Use Predefined Variables
When writing a security rule, you can use a number of helpful, predefined JavaScript variables:
| Variable | Description |
|---|---|
now |
The current time in milliseconds since Unix Epoch. This works particularly well for validating timestamps created with server timestamps. |
root |
A RuleDataSnapshot representing the root path of the Webcom application database, as it exists before the attempted operation. |
newData |
A RuleDataSnapshot representing the data as it would exist after the attempted write operation at the specified path. It merges both the new data being written and the already existing data. |
data |
A RuleDataSnapshot representing the data as it existed before the attempted (write or read) operation at the specified path. |
$level |
A wildcard path level used to represent dynamic child keys (see below). |
auth |
The authentication payload of the currently authenticated user or null if no user is authenticated (see the “Using rules to control authentication”). |
These variables can be used anywhere in your security rules. For example, the following security rules ensure that
data written to the /foo/ node must be a string less than 100 characters:
{
"rules": {
"foo": {
// /foo is readable by anyone
".read": true,
// /foo is writable by anyone
".write": true,
// data written to /foo must be a string less than 100 characters
".validate": "newData.isString() && newData.val().length < 100"
}
}
}
Make Your Rules Dynamic
The security rules must be defined in a hierarchy of levels that follows the structure of the data nodes stored in the Webcom database. For example, say you are keeping track of a list of messages. Your data could look like:
{
"messages": {
"m-001": {
"content": "Hello",
"timestamp": 1405704370369
},
"m-002": {
"content": "Goodbye",
"timestamp": 1405704395231
},
...
}
}
Your rules should be structured in a similar manner. You can use $ prefixed levels to refer to some levels that
you can't know the exact name in advance (like for example the message identifiers). You are then provided with a
JavaScript variable with the same ($-prefixed) name to get this name within the security rule.

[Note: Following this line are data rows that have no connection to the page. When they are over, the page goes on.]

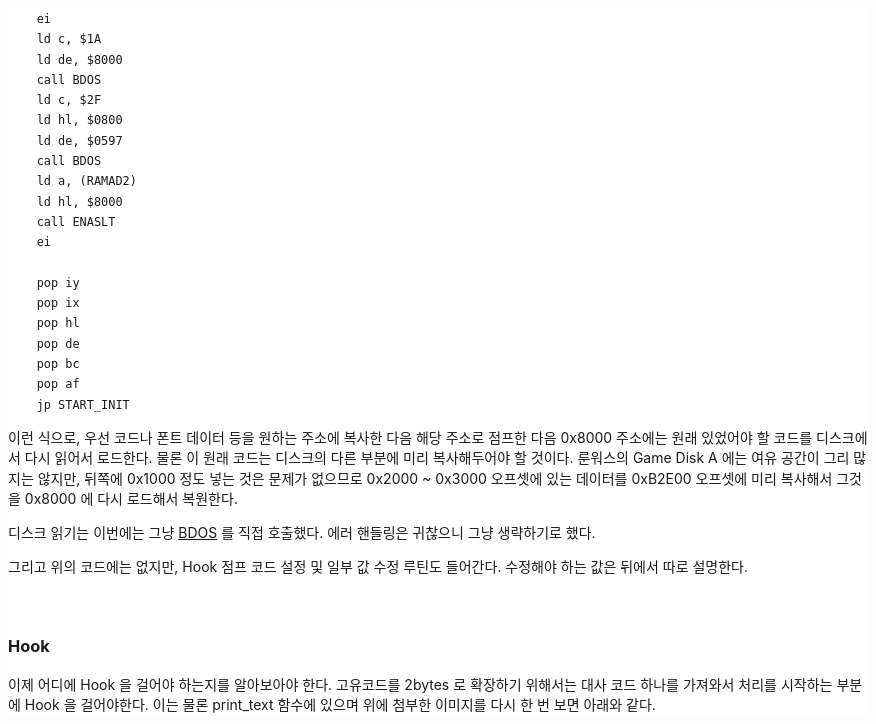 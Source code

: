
 ```z80
    ei
    ld c, $1A
    ld de, $8000
    call BDOS
    ld c, $2F
    ld hl, $0800
    ld de, $0597
    call BDOS
    ld a, (RAMAD2)
    ld hl, $8000
    call ENASLT
    ei

    pop iy
    pop ix
    pop hl
    pop de
    pop bc
    pop af
    jp START_INIT
```

이런 식으로, 우선 코드나 폰트 데이터 등을 원하는 주소에 복사한 다음 해당 주소로 점프한 다음 0x8000 주소에는 원래 있었어야 할 코드를 디스크에서 다시 읽어서 로드한다. 물론 이 원래 코드는 디스크의 다른 부분에 미리 복사해두어야 할 것이다. 룬워스의 Game Disk A 에는 여유 공간이 그리 많지는 않지만, 뒤쪽에 0x1000 정도 넣는 것은 문제가 없으므로 0x2000 ~ 0x3000 오프셋에 있는 데이터를 0xB2E00 오프셋에 미리 복사해서 그것을 0x8000 에 다시 로드해서 복원한다.

디스크 읽기는 이번에는 그냥 [BDOS](https://map.grauw.nl/resources/dos2_functioncalls.php#_RDABS) 를 직접 호출했다. 에러 핸들링은 귀찮으니 그냥 생략하기로 했다.

그리고 위의 코드에는 없지만, Hook 점프 코드 설정 및 일부 값 수정 루틴도 들어간다. 수정해야 하는 값은 뒤에서 따로 설명한다.

<br>

### Hook

이제 어디에 Hook 을 걸어야 하는지를 알아보아야 한다. 고유코드를 2bytes 로 확장하기 위해서는 대사 코드 하나를 가져와서 처리를 시작하는 부분에 Hook 을 걸어야한다. 이는 물론 print_text 함수에 있으며 위에 첨부한 이미지를 다시 한 번 보면 아래와 같다.

<div markdown=1 class="sx-center">
<div class="sx-picture">
<a href="/assets/img/posts/5/14.jpg" data-lity> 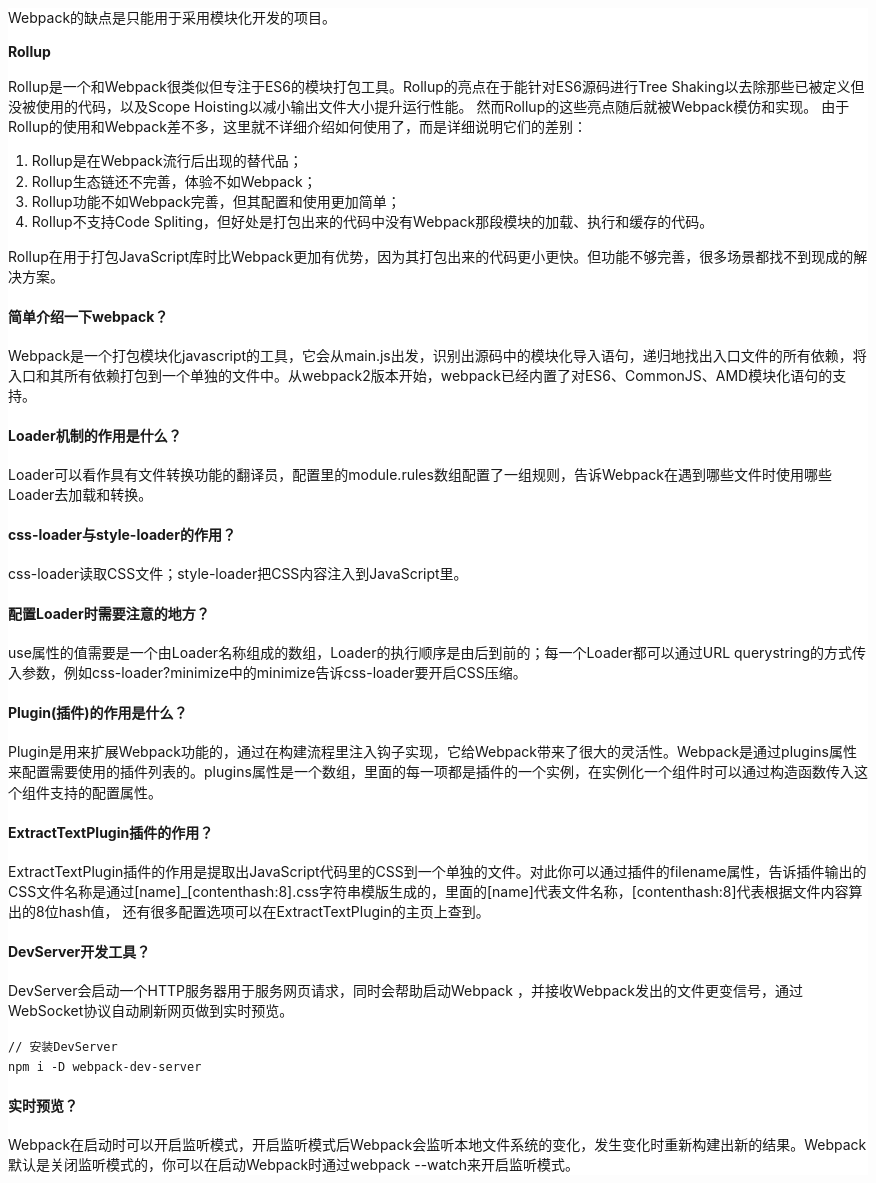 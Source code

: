 
Webpack的缺点是只能用于采用模块化开发的项目。


**Rollup**


Rollup是一个和Webpack很类似但专注于ES6的模块打包工具。Rollup的亮点在于能针对ES6源码进行Tree Shaking以去除那些已被定义但没被使用的代码，以及Scope Hoisting以减小输出文件大小提升运行性能。 然而Rollup的这些亮点随后就被Webpack模仿和实现。 由于Rollup的使用和Webpack差不多，这里就不详细介绍如何使用了，而是详细说明它们的差别：


1. Rollup是在Webpack流行后出现的替代品；
2. Rollup生态链还不完善，体验不如Webpack；
3. Rollup功能不如Webpack完善，但其配置和使用更加简单；
4. Rollup不支持Code Spliting，但好处是打包出来的代码中没有Webpack那段模块的加载、执行和缓存的代码。


Rollup在用于打包JavaScript库时比Webpack更加有优势，因为其打包出来的代码更小更快。但功能不够完善，很多场景都找不到现成的解决方案。


#### 简单介绍一下webpack？
Webpack是一个打包模块化javascript的工具，它会从main.js出发，识别出源码中的模块化导入语句，递归地找出入口文件的所有依赖，将入口和其所有依赖打包到一个单独的文件中。从webpack2版本开始，webpack已经内置了对ES6、CommonJS、AMD模块化语句的支持。


#### Loader机制的作用是什么？
Loader可以看作具有文件转换功能的翻译员，配置里的module.rules数组配置了一组规则，告诉Webpack在遇到哪些文件时使用哪些Loader去加载和转换。


#### css-loader与style-loader的作用？
css-loader读取CSS文件；style-loader把CSS内容注入到JavaScript里。


#### 配置Loader时需要注意的地方？
use属性的值需要是一个由Loader名称组成的数组，Loader的执行顺序是由后到前的；每一个Loader都可以通过URL querystring的方式传入参数，例如css-loader?minimize中的minimize告诉css-loader要开启CSS压缩。


#### Plugin(插件)的作用是什么？
Plugin是用来扩展Webpack功能的，通过在构建流程里注入钩子实现，它给Webpack带来了很大的灵活性。Webpack是通过plugins属性来配置需要使用的插件列表的。plugins属性是一个数组，里面的每一项都是插件的一个实例，在实例化一个组件时可以通过构造函数传入这个组件支持的配置属性。


#### ExtractTextPlugin插件的作用？
ExtractTextPlugin插件的作用是提取出JavaScript代码里的CSS到一个单独的文件。对此你可以通过插件的filename属性，告诉插件输出的CSS文件名称是通过[name]_[contenthash:8].css字符串模版生成的，里面的[name]代表文件名称，[contenthash:8]代表根据文件内容算出的8位hash值， 还有很多配置选项可以在ExtractTextPlugin的主页上查到。


#### DevServer开发工具？
DevServer会启动一个HTTP服务器用于服务网页请求，同时会帮助启动Webpack ，并接收Webpack发出的文件更变信号，通过WebSocket协议自动刷新网页做到实时预览。


```
// 安装DevServer
npm i -D webpack-dev-server
```


#### 实时预览？
Webpack在启动时可以开启监听模式，开启监听模式后Webpack会监听本地文件系统的变化，发生变化时重新构建出新的结果。Webpack默认是关闭监听模式的，你可以在启动Webpack时通过webpack --watch来开启监听模式。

To illustrate, take a look at the following validation rule (pay attention to the $id level and its
corresponding JavaScript variable):
{
"rules": {
"messages": {
"$id": {
// only messages from the last ten minutes can be read by anyone
".read": "data.child('timestamp').val() > (now - 600000)",
// new messages must have their path starting with "m", 2 children and their content attribute of type string
".validate": "$id[0]==='m' && newData.hasChildren(['content','timestamp']) && newData.child('content').isString()"
}
}
}
}